WORK ITEM.
An exact transcription of all the data is required, with every image removed.

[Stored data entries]
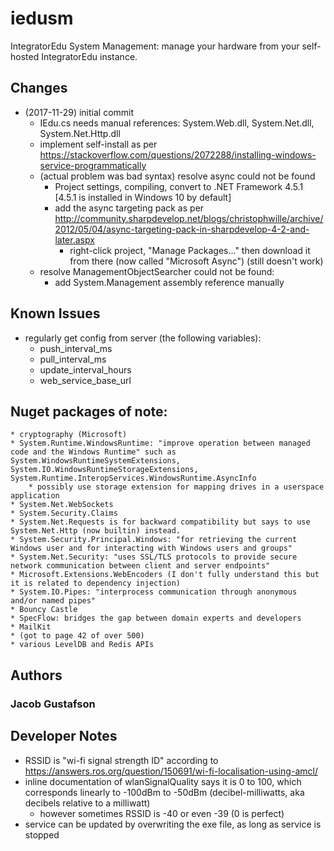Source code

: # iedusm
IntegratorEdu System Management: manage your hardware from your self-hosted IntegratorEdu instance.

## Changes
* (2017-11-29) initial commit
	* IEdu.cs needs manual references: System.Web.dll, System.Net.dll, System.Net.Http.dll
	* implement self-install as per https://stackoverflow.com/questions/2072288/installing-windows-service-programmatically
	* (actual problem was bad syntax) resolve async could not be found
		* Project settings, compiling, convert to .NET Framework 4.5.1 [4.5.1 is installed in Windows 10 by default]
		* add the async targeting pack as per http://community.sharpdevelop.net/blogs/christophwille/archive/2012/05/04/async-targeting-pack-in-sharpdevelop-4-2-and-later.aspx
			* right-click project, "Manage Packages..." then download it from there (now called "Microsoft Async")
			  (still doesn't work)
	* resolve ManagementObjectSearcher could not be found:
		* add System.Management assembly reference manually


## Known Issues
* regularly get config from server (the following variables):
	* push_interval_ms
	* pull_interval_ms
	* update_interval_hours
	* web_service_base_url


## Nuget packages of note:
	* cryptography (Microsoft)
	* System.Runtime.WindowsRuntime: "improve operation between managed code and the Windows Runtime" such as System.WindowsRuntimeSystemExtensions, System.IO.WindowsRuntimeStorageExtensions, System.Runtime.InteropServices.WindowsRuntime.AsyncInfo
		* possibly use storage extension for mapping drives in a userspace application
	* System.Net.WebSockets
	* System.Security.Claims
	* System.Net.Requests is for backward compatibility but says to use System.Net.Http (now builtin) instead.
	* System.Security.Principal.Windows: "for retrieving the current Windows user and for interacting with Windows users and groups"
	* System.Net.Security: "uses SSL/TLS protocols to provide secure network communication between client and server endpoints"
	* Microsoft.Extensions.WebEncoders (I don't fully understand this but it is related to dependency injection)
	* System.IO.Pipes: "interprocess communication through anonymous and/or named pipes"
	* Bouncy Castle
	* SpecFlow: bridges the gap between domain experts and developers
	* MailKit
	* (got to page 42 of over 500)
	* various LevelDB and Redis APIs
	
## Authors
### Jacob Gustafson

## Developer Notes
* RSSID is "wi-fi signal strength ID" according to <https://answers.ros.org/question/150691/wi-fi-localisation-using-amcl/>
* inline documentation of wlanSignalQuality says it is 0 to 100, which corresponds linearly to -100dBm to -50dBm (decibel-milliwatts, aka decibels relative to a milliwatt)
	* however sometimes RSSID is -40 or even -39 (0 is perfect)
* service can be updated by overwriting the exe file, as long as service is stopped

EXERCISE RESULT.
Source code

: # iedusm
IntegratorEdu System Management: manage your hardware from your self-hosted IntegratorEdu instance.

## Changes
* (2017-11-29) initial commit
	* IEdu.cs needs manual references: System.Web.dll, System.Net.dll, System.Net.Http.dll
	* implement self-install as per https://stackoverflow.com/questions/2072288/installing-windows-service-programmatically
	* (actual problem was bad syntax) resolve async could not be found
		* Project settings, compiling, convert to .NET Framework 4.5.1 [4.5.1 is installed in Windows 10 by default]
		* add the async targeting pack as per http://community.sharpdevelop.net/blogs/christophwille/archive/2012/05/04/async-targeting-pack-in-sharpdevelop-4-2-and-later.aspx
			* right-click project, "Manage Packages..." then download it from there (now called "Microsoft Async")
			  (still doesn't work)
	* resolve ManagementObjectSearcher could not be found:
		* add System.Management assembly reference manually


## Known Issues
* regularly get config from server (the following variables):
	* push_interval_ms
	* pull_interval_ms
	* update_interval_hours
	* web_service_base_url


## Nuget packages of note:
	* cryptography (Microsoft)
	* System.Runtime.WindowsRuntime: "improve operation between managed code and the Windows Runtime" such as System.WindowsRuntimeSystemExtensions, System.IO.WindowsRuntimeStorageExtensions, System.Runtime.InteropServices.WindowsRuntime.AsyncInfo
		* possibly use storage extension for mapping drives in a userspace application
	* System.Net.WebSockets
	* System.Security.Claims
	* System.Net.Requests is for backward compatibility but says to use System.Net.Http (now builtin) instead.
	* System.Security.Principal.Windows: "for retrieving the current Windows user and for interacting with Windows users and groups"
	* System.Net.Security: "uses SSL/TLS protocols to provide secure network communication between client and server endpoints"
	* Microsoft.Extensions.WebEncoders (I don't fully understand this but it is related to dependency injection)
	* System.IO.Pipes: "interprocess communication through anonymous and/or named pipes"
	* Bouncy Castle
	* SpecFlow: bridges the gap between domain experts and developers
	* MailKit
	* (got to page 42 of over 500)
	* various LevelDB and Redis APIs
	
## Authors
### Jacob Gustafson

## Developer Notes
* RSSID is "wi-fi signal strength ID" according to <https://answers.ros.org/question/150691/wi-fi-localisation-using-amcl/>
* inline documentation of wlanSignalQuality says it is 0 to 100, which corresponds linearly to -100dBm to -50dBm (decibel-milliwatts, aka decibels relative to a milliwatt)
	* however sometimes RSSID is -40 or even -39 (0 is perfect)
* service can be updated by overwriting the exe file, as long as service is stopped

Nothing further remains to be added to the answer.